The eastern margin of the Qinghai–Tibet Plateau (QTP) is the focus of studies on eastward lateral extrusion of the latter’s crustal material. This study aims to explore the structural response of the QTP’s eastern crust–mantle to the extrusion, and the basis for the latter’s geological structure. Data on long-period magnetotelluric sounding of cross-tectonic units and Bouguer gravity were used to determine the physical structure of the crust–mantle at the plateau’s eastern margin. The findings are as follows: (i) the apparent density structure indicates extensive presence of a low-density material in the middle–lower crusts of the Songpan and Sichuan–Yunnan blocks at the QTP’s eastern margin. On the other hand, the Yangtze cratonic block (Sichuan Basin) contains a material with a significantly higher density. To the west of the Longmenshan–Panxi tectonic zones, and along the lower crust at 40–50 km depth, is an obvious low-density zone aligned in a northeast–southwest orientation; (ii) the electrical structural model spanning Songpan block–Longmenshan tectonic zone–Yangtze block reveals three distinct electrical structural units along the cross-section bounded by the Longmenshan tectonic zone. The first is the Songpan block, which has high and low resistivity at the shallow layer and middle–lower crusts, respectively. Next is the Yangtze craton, which has low and relatively higher resistivity at the shallow layer and middle–lower crusts, respectively. Third is the Longmenshan transitional tectonic zone, whose shallow layer and deep structure are characterized by an electrical structure with a thrust nappe towards the east, and a high-conductivity material extending to the lithospheric mantle, respectively; (iii) the apparent density and electrical structures indicate that the Panxi tectonic zone has a weakened structure in the lower crust; and (iv) physical properties of the QTP’s deep structure indicate that its eastern margin may contain a middle–lower crustal fluid material with the attributes of high conductivity and low density. Its distribution is closely related to the uplift mechanism and deep seismogenic activities at the QTP’s eastern margin.

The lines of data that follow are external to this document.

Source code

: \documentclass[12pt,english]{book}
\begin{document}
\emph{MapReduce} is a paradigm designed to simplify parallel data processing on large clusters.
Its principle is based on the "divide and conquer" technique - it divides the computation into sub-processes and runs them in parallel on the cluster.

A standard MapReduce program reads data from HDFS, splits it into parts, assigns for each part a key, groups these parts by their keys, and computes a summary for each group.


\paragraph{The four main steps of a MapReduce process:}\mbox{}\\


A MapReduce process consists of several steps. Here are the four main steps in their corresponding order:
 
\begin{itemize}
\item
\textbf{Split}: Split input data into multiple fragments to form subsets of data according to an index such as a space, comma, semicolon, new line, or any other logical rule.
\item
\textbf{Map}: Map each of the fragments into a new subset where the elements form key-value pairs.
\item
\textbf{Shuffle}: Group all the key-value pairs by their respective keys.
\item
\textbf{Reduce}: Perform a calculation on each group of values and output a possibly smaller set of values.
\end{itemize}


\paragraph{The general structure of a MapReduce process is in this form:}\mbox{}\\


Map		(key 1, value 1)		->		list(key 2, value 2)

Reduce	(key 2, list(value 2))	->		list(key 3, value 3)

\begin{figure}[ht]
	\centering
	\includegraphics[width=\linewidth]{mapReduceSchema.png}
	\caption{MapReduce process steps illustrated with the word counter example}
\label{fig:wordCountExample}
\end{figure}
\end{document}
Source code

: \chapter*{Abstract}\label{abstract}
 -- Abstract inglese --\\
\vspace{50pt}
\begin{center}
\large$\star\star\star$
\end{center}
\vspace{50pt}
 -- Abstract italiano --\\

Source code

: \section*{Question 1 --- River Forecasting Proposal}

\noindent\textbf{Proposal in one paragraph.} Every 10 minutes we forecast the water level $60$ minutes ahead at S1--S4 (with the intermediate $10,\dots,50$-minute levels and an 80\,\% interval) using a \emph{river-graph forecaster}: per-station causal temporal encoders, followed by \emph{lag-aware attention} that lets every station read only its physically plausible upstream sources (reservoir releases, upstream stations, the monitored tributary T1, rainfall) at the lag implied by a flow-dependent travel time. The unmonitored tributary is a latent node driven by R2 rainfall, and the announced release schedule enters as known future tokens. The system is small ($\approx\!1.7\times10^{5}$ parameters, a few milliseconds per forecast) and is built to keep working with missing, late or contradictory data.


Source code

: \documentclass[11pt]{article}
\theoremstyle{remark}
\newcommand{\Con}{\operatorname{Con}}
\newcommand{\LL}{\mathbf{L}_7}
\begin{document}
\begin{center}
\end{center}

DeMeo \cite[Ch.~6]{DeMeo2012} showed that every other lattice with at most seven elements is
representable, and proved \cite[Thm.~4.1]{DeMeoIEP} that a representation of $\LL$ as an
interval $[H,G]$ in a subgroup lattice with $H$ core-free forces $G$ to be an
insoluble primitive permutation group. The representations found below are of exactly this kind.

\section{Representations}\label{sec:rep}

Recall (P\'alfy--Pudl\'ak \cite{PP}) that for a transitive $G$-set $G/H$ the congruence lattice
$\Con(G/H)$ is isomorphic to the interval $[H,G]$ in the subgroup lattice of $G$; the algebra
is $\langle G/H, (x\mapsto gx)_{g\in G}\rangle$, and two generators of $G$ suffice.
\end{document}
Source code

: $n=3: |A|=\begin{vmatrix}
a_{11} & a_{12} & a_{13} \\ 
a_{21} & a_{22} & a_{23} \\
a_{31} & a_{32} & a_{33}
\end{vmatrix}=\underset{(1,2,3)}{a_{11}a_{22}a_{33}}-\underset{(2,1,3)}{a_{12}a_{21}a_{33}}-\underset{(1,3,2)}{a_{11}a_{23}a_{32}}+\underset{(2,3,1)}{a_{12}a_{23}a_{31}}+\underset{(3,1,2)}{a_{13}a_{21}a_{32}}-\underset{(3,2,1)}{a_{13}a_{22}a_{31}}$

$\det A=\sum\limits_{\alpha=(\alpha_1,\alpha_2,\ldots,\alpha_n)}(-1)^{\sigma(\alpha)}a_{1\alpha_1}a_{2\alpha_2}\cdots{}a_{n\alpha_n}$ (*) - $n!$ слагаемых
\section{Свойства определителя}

Estructura profunda e implicaciones geotectónicas del margen oriental del altiplano Qinghai-Tíbet
Resumen
El margen oriental del altiplano Qinghai-Tíbet (QTP, del inglés Qinghai-Tibet Plateau) es el área de la extrusión lateral hacia el Este de material cortical. Este trabajo se enfoca en explorar la respuesta estructural de las capas superiores en el altiplano y las bases para su estructuración geológica. Se utilizó información magnetotelúrica y anomalías de Bouguer para determinar la respuesta geofísica de las capas superiores en el margen occidental del altiplano. Dentro de los principales resultados se tiene: (i) la distribución de la densidad aparente indica la presencia de material de baja densidad en las capas medias y bajas de los bloques Songpan y Sichuan-Yunnan en el Este del QTP. Por otro lado, el bloque cratónico Yangtze (en la cuenca Sichuan) contiene material con una mayor densidad. Al oeste de las zonas tectónicas Longmeshan-Panxi, y a lo largo de las capas inferiores, entre 40 y 50 kilómetros de profundidad, hay una zona de baja densidad con orientación noreste-suroeste. (ii) El modelo eléctrico que abarca el bloque Songpan, la zona tectónica Longmeshan y el bloque Yangtze, revela tres unidades a lo largo de la sección cruzada subordinada a la zona tectónica Longmenshan. La primera unidad está en el bloque Songpan, con alta resistividad en la capa superficial y baja en las capas media e inferiores. Luego aparece el cratón Yangtze, con baja resistividad en la superficie y resistividad media en las capas media e inferiores. La tercera unidad es la zona tectónica transicional de Longmenshan, cuya estructura superficial y profunda está caracterizada por una estructura eléctrica asociada a una falla de cabalgamiento hacia el Este y alta conductividad de material que se extiende hacia el manto litosférico. (iii) La densidad aparente y las estructuras eléctricas indican que la zona tectónica de Panxi está debilitada en las capas inferiores. (iv) las propiedades geofísicas de la estructura profunda del altiplano Qinghai-Tíbet muestran que su margen oriental puede contener un fluido de material en las capas bajas y medias con características de alta conductividad y baja densidad. Su distribución está interrelacionada con el mecanismo de elevación y las actividades sismogénicas profundas en el margen oriental del altiplano.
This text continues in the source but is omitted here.